Wat mogelijk ook nog aan Willibrord       en de Ierse missionarissen herinnert
1. Het eerste, van immateriële aard, dat pastoor F. van Hees van de Willibrordus-parochie uit Zierikzee opvalt, is de mystieke inslag bij veel Zeeuwen in hun geloofsbeleving. Hij leent daarbij de term ‘bevindelijk’ van de protestanten.
Een verklaring zou het Keltische substraat in de Zeeuwen en het Zeeuwse volkskarakter kunnen zijn. Na de verovering van Zuidwest Nederland door de Sueven overleefden veel Kelten als slaaf, echtgenote of anderszins het Germaanse geweld. Bepaalde Keltische gebruiken bleken taai en overleefden zoals het straorien. Blijkt dit ook niet bij de botsing van het Christendom van Willibrord met het heidendom dat hij bij de Sueven aantrof? Slechts een bron vermeldt een Germaanse godheid nl. Wodan, terwijl twee andere bronnen Mercurius en Hercules Magusanus vermelden. Die laatste behoren tot de Romeins-Keltische godheden die kennelijk toch nog vereerd werden. Dit Keltische mystieke element in de godsdienstbeleving vond ongetwijfeld aansluiting bij de Keltische variant van het Christendom dat Willibrord en zijn helpers brachten.
2. Het tweede is de aanleg van het ‘Christelijke dorp’. Wat dat is blijkt uit een studie van Dr.D.Jenkins: ‘Holy, Holier, Holiest’: The Sacred Topography of the Early Medieval Irish Church.
Model is het  Ierse klooster. Het Ierse woord ’termonn’ was hier bepalend. Het betekende het zowel fysiek als spiritueel samen zijn van de  Céili Dé (metgezellen van God), omring door beschermende wallen en omheiningen. Midden in de ring staan het klooster en een toren en in de ringen eromheen de huizen van het personeel. Samen vormden zij een grote ‘extended’ familie.
Deze opzet sloot nauw aan bij de prehistorische aanleg van veel Keltische dorpen nl. de ring, symbool van oneindigheid, eeuwigheid.

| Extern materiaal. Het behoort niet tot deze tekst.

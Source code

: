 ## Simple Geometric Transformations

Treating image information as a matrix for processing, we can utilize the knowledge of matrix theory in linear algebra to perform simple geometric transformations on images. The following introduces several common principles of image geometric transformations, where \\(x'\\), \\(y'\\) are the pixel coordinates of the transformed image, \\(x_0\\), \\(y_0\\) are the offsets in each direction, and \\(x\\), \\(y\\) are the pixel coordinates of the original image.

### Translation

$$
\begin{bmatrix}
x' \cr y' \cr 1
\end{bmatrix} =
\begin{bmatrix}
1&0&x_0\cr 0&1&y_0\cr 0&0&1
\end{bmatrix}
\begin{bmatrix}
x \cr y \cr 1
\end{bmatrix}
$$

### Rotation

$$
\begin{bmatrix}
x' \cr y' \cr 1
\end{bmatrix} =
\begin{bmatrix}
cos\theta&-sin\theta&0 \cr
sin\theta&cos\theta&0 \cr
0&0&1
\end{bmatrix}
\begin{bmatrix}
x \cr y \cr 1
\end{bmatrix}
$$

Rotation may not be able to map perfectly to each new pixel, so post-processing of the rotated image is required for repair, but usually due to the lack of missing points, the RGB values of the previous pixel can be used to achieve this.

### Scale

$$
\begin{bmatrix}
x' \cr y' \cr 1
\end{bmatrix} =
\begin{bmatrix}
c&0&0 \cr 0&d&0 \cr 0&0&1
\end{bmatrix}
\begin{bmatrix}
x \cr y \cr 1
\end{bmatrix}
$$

En, zegt Jenkins, een religieus centrum, met ringen eromheen, vond zijn voorbeeld ook in de afbeeldingen van Jeruzalem, dat op zich weer een voorbeeld is van het Hemelse Jeruzalem, zoals dat in het volksgeloof gedacht werd.

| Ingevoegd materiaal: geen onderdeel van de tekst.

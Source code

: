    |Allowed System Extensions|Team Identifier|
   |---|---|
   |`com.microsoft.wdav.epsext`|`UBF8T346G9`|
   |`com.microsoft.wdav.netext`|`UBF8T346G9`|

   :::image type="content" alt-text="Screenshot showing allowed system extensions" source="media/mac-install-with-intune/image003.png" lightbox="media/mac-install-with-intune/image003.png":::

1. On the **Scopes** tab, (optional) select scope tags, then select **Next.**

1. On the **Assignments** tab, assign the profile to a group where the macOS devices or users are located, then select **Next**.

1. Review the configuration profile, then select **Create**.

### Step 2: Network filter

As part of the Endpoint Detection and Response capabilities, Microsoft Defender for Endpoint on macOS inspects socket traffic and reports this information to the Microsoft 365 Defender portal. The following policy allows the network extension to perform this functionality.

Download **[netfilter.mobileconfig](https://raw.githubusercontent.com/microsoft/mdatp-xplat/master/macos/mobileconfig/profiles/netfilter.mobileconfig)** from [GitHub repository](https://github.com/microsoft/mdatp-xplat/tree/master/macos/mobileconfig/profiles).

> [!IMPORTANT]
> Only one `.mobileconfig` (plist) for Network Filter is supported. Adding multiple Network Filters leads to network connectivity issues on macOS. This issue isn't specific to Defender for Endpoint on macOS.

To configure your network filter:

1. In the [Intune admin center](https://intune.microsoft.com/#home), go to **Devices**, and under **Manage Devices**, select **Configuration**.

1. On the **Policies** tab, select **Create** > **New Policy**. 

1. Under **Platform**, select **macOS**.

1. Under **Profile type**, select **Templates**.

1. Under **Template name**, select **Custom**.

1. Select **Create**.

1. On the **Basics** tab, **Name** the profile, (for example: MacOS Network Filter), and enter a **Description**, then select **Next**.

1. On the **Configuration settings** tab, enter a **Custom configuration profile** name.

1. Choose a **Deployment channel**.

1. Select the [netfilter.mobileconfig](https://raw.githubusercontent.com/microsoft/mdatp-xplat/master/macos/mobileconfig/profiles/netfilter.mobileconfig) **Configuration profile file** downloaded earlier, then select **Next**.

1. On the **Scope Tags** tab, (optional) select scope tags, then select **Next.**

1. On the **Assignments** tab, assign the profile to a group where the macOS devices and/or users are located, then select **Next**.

Al met al leefden deze ideeen bij de Ierse monniken die in de vroege middeleeuwen zo’n geestdriftige zendingsijver aan de dag legden. Zo beschreef  Clare Crowley in haar proefschrift: ‘The Origin of the Curvilinear Plan-Form in Irish Ecclesiastical Sites: A Comparative Analysis of Sites in Ireland, Wales and France’ de zgn. circulades (ronde dorpen en stadjes) in de Languedoc in Zuid Frankrijk.
Foto rechts: Alairac in l’Aude
Clare Crowley ziet een direct verband tussen de circulades en een van de routes van de Ierse missionarissen rechtstreeks van Ierland naar de Languedoc.
Een soortgelijke oplossing kan gevonden worden voor de zgn. ringdörfer in Oost Duitsland. Ook hier vond missie plaats onder de Wenden door Ierse monniken vanuit Salzburg en ook hier vinden we de opzet van het ‘Christelijke dorp’.
Foto rechts: Rundplatzdorf, Runddorf of Rundlingsdorf uit het Wendland
Vandaar is het een logische stap om de Zeeuwse ringdorpen in verband te brengen met de route van Willibrord en de zijnen en hun nazorg. Verdere studie is nodig.
Foto links: Dreischor
Verleidelijk is het de ringdorpen in Noord-Holland ook aan Ierse invloed toe te schrijven. Immers ook hier arbeidde Willibrord en stichtte christelijke gemeenschappen. Ook in deze contreien bevinden zich meerdere Willibrordusputten, waarvan de bekendste die in Heiloo is.